Вдали, у самой кромки, подёрнутого усталой дымкой горизонта, появилась полуночно-синяя точка. Неприметная точка на дальнем краешке предвечернего неба. Казалось, что всякое движение воздуха остановилось. Стояла вязкая духота. Она, как невидимый и тягучий кисель, пропитала
Меж тем, синяя точка на востоке помутнела, растянувшись в широкую полосу, будто бы кто-то провёл по линии горизонта кисточкой, которую окунули в густую свинцовую краску. Полоса разрасталась, чернела; полоса пожирала небо. С востока на город шла тьма.
Тьма несла в себе шквалистый ветер, мириады тонн, готовой рухнуть с небес воды, огонь миллионов молний, рвущие барабанные перепонки децибелы громовых взрывов.

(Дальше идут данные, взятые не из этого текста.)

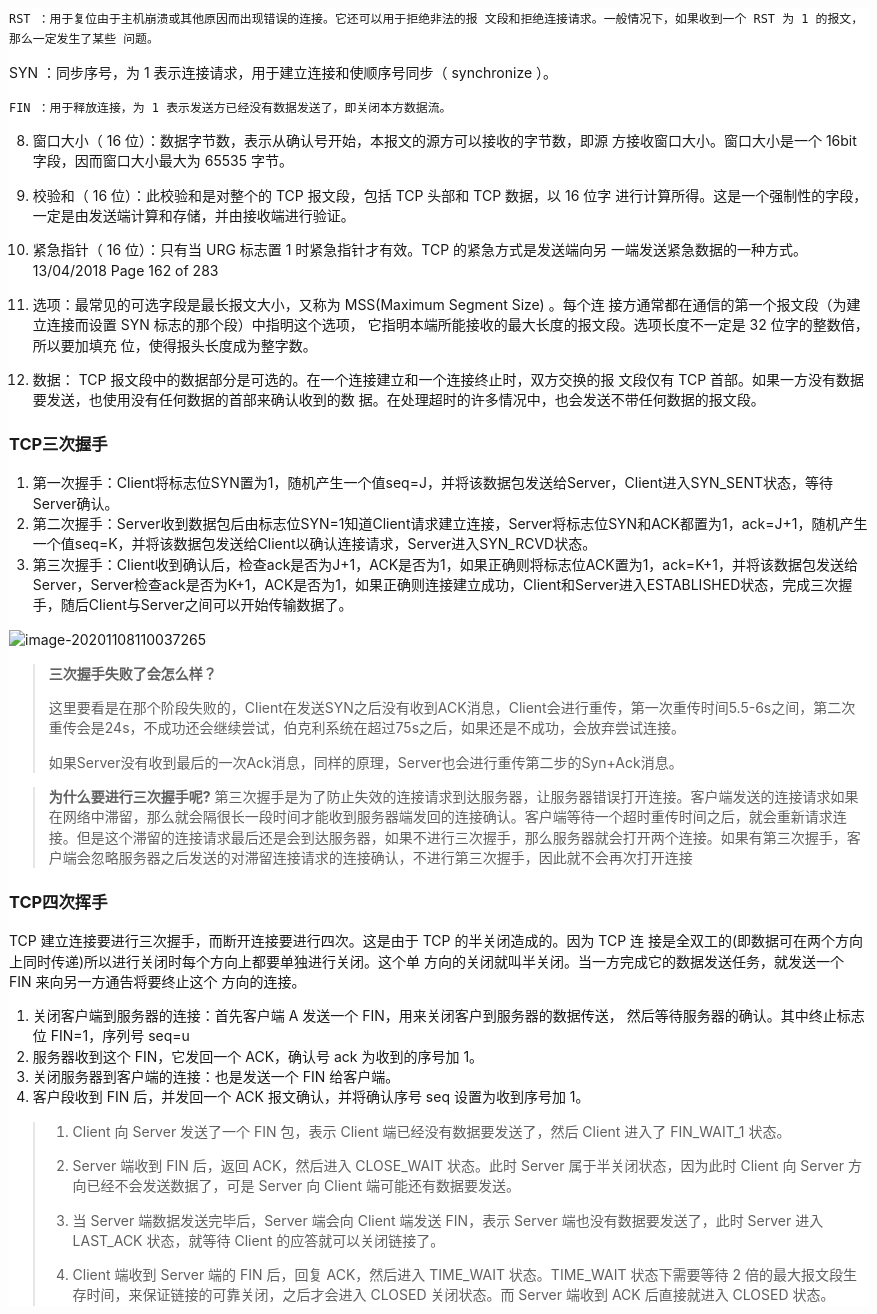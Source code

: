     RST ：用于复位由于主机崩溃或其他原因而出现错误的连接。它还可以用于拒绝非法的报 文段和拒绝连接请求。一般情况下，如果收到一个 RST 为 1 的报文，那么一定发生了某些 问题。

   SYN ：同步序号，为 1 表示连接请求，用于建立连接和使顺序号同步（ synchronize ）。 

    FIN ：用于释放连接，为 1 表示发送方已经没有数据发送了，即关闭本方数据流。 

8. 窗口大小（ 16 位）：数据字节数，表示从确认号开始，本报文的源方可以接收的字节数，即源 方接收窗口大小。窗口大小是一个 16bit 字段，因而窗口大小最大为 65535 字节。 

9. 校验和（ 16 位）：此校验和是对整个的 TCP 报文段，包括 TCP 头部和 TCP 数据，以 16 位字 进行计算所得。这是一个强制性的字段，一定是由发送端计算和存储，并由接收端进行验证。 

10. 紧急指针（ 16 位）：只有当 URG 标志置 1 时紧急指针才有效。TCP 的紧急方式是发送端向另 一端发送紧急数据的一种方式。 13/04/2018 Page 162 of 283 

11.  选项：最常见的可选字段是最长报文大小，又称为 MSS(Maximum Segment Size) 。每个连 接方通常都在通信的第一个报文段（为建立连接而设置 SYN 标志的那个段）中指明这个选项， 它指明本端所能接收的最大长度的报文段。选项长度不一定是 32 位字的整数倍，所以要加填充 位，使得报头长度成为整字数。 

12. 数据： TCP 报文段中的数据部分是可选的。在一个连接建立和一个连接终止时，双方交换的报 文段仅有 TCP 首部。如果一方没有数据要发送，也使用没有任何数据的首部来确认收到的数 据。在处理超时的许多情况中，也会发送不带任何数据的报文段。

### TCP三次握手 

1. 第一次握手：Client将标志位SYN置为1，随机产生一个值seq=J，并将该数据包发送给Server，Client进入SYN_SENT状态，等待Server确认。
2. 第二次握手：Server收到数据包后由标志位SYN=1知道Client请求建立连接，Server将标志位SYN和ACK都置为1，ack=J+1，随机产生一个值seq=K，并将该数据包发送给Client以确认连接请求，Server进入SYN_RCVD状态。
3. 第三次握手：Client收到确认后，检查ack是否为J+1，ACK是否为1，如果正确则将标志位ACK置为1，ack=K+1，并将该数据包发送给Server，Server检查ack是否为K+1，ACK是否为1，如果正确则连接建立成功，Client和Server进入ESTABLISHED状态，完成三次握手，随后Client与Server之间可以开始传输数据了。

![image-20201108110037265](https://gitee.com/adambang/pic/raw/master/image-20201108110037265.png)

> **三次握手失败了会怎么样？**
>
> 这里要看是在那个阶段失败的，Client在发送SYN之后没有收到ACK消息，Client会进行重传，第一次重传时间5.5-6s之间，第二次重传会是24s，不成功还会继续尝试，伯克利系统在超过75s之后，如果还是不成功，会放弃尝试连接。
>
> 如果Server没有收到最后的一次Ack消息，同样的原理，Server也会进行重传第二步的Syn+Ack消息。

> **为什么要进行三次握手呢?** 第三次握手是为了防止失效的连接请求到达服务器，让服务器错误打开连接。客户端发送的连接请求如果在网络中滞留，那么就会隔很长一段时间才能收到服务器端发回的连接确认。客户端等待一个超时重传时间之后，就会重新请求连接。但是这个滞留的连接请求最后还是会到达服务器，如果不进行三次握手，那么服务器就会打开两个连接。如果有第三次握手，客户端会忽略服务器之后发送的对滞留连接请求的连接确认，不进行第三次握手，因此就不会再次打开连接

### TCP四次挥手

TCP 建立连接要进行三次握手，而断开连接要进行四次。这是由于 TCP 的半关闭造成的。因为 TCP 连 接是全双工的(即数据可在两个方向上同时传递)所以进行关闭时每个方向上都要单独进行关闭。这个单 方向的关闭就叫半关闭。当一方完成它的数据发送任务，就发送一个 FIN 来向另一方通告将要终止这个 方向的连接。

1. 关闭客户端到服务器的连接：首先客户端 A 发送一个 FIN，用来关闭客户到服务器的数据传送， 然后等待服务器的确认。其中终止标志位 FIN=1，序列号 seq=u 
2.  服务器收到这个 FIN，它发回一个 ACK，确认号 ack 为收到的序号加 1。
3. 关闭服务器到客户端的连接：也是发送一个 FIN 给客户端。 
4.  客户段收到 FIN 后，并发回一个 ACK 报文确认，并将确认序号 seq 设置为收到序号加 1。

> 1. Client 向 Server 发送了一个 FIN 包，表示 Client 端已经没有数据要发送了，然后 Client 进入了 FIN_WAIT_1 状态。 
>
> 2. Server 端收到 FIN 后，返回 ACK，然后进入 CLOSE_WAIT 状态。此时 Server 属于半关闭状态，因为此时 Client 向 Server 方向已经不会发送数据了，可是 Server 向 Client 端可能还有数据要发送。 
>
> 3. 当 Server 端数据发送完毕后，Server 端会向 Client 端发送 FIN，表示 Server 端也没有数据要发送了，此时 Server 进入 LAST_ACK 状态，就等待 Client 的应答就可以关闭链接了。 
>
> 4. Client 端收到 Server 端的 FIN 后，回复 ACK，然后进入 TIME_WAIT 状态。TIME_WAIT 状态下需要等待 2 倍的最大报文段生存时间，来保证链接的可靠关闭，之后才会进入 CLOSED 关闭状态。而 Server 端收到 ACK 后直接就进入 CLOSED 状态。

Тьма уже покрывала пол неба.
Брюхо у тьмы косматое. В её утробе бесятся жёлтые всполохи. Края у тьмы шипящие, пенистые. Раскаты грома всё ближе, всё беспощадней. Тьма нависла над городом. Тьма поглотила его.
Вдруг шарахнуло так, что показалось, что мир вокруг треснул, рассыпался на кусочки. Удар ледяного ветра, согнул тополя и осины, едва не сбил с ног, не успевших укрыться прохожих, яростно рванул кровлю с голов перепуганных насмерть домов.
И раскрылись миллиарды изрыгающих ртов в брюхе тьмы. Струи воды пулемётными очередями ударили по крышам и стёклам домов, по крышам и стёклам машин, по пыльным листьям, по чахлым клумбам, по растрескавшемуся асфальту, по тугому плетенью бурьяна на огромном заброшенном пустыре…
Едва ли кто-нибудь в городе помнил о том, когда появился этот пустырь. Едва ли кто-нибудь мог объяснить, почему годами, десятилетиями, это место обходило строительство. Едва ли кто-нибудь знал о том, что скрывает в себе непролазный бурьян в самой сердцевине этого странного места. Даже вездесущие мальчишки, которые не могут себе позволить не излазать вдоль и поперёк ни одного чердака, ни одного подвала, ни одной свалки, ни одного погоста, отчего-то никогда не заглядывали сюда.
Непролазный бурьян скрывал в себе дом. Вернее, то, что когда-то, возможно сто лет назад, было домом. Его покосившая черепичная крыша покрыта мхом и плесенью. Его три окна на фасаде, и окошко мансарды, давно позабыли о стёклах – пустыми глазницами таращатся на глухую стену чертополоха. Каменная кладка густо увита плющом. Дубовая дверь почернела, растрескалась, полуистлела. Тоскливо скрипит ржавыми петлями, когда над пустырём завывает ветер. Внутри дома темно. Пахнет сыростью и запустением. Здесь не живут даже крысы. Только изъеденные временем остатки мебели. Только пыль. Только обломки камина у ветхой стены…
* * *
Ковёр бескрайнего луга. Изумрудные травы и лазоревые цветы. На стеблях, на лепестках, дрожат чистые слёзы росы. Греет улыбчивое солнышко в глубоком безоблачном небе. Пчёлы собирают нектар.
По лугу идёт девушка в лёгком ситцевым платье. Её ступни мокры от росы. Изумрудные язычки травы приятно щекочут проворные ножки. Воздух наполнен запахом мёда. Медвяный эфир пьянит, и хочется петь.
Девушка напевает: «Васильки, васильки, васильки…»
Чем дальше она идёт, тем выше становятся травы, тем крупнее цветы.